Instructions to follow
Copy all data exactly. Skip pictures.

Supplied entries
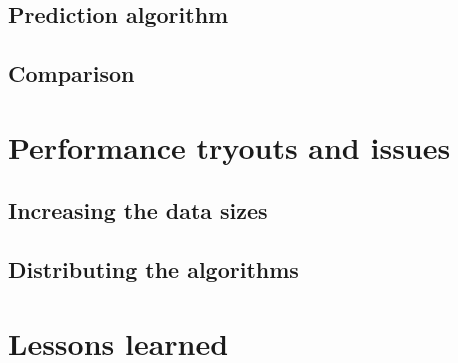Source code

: \documentclass[a4paper,12pt]{article}
\begin{document}
  \subsection{Prediction algorithm}

  \subsection{Comparison}


\section{Performance tryouts and issues}

  \subsection{Increasing the data sizes}

  \subsection{Distributing the algorithms}

\section*{Lessons learned}

  \lipsum[8-9]
\end{document}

Exercise solution
Source code

: \documentclass[a4paper,12pt]{article}
\begin{document}
  \subsection{Prediction algorithm}

  \subsection{Comparison}


\section{Performance tryouts and issues}

  \subsection{Increasing the data sizes}

  \subsection{Distributing the algorithms}

\section*{Lessons learned}

  \lipsum[8-9]
\end{document}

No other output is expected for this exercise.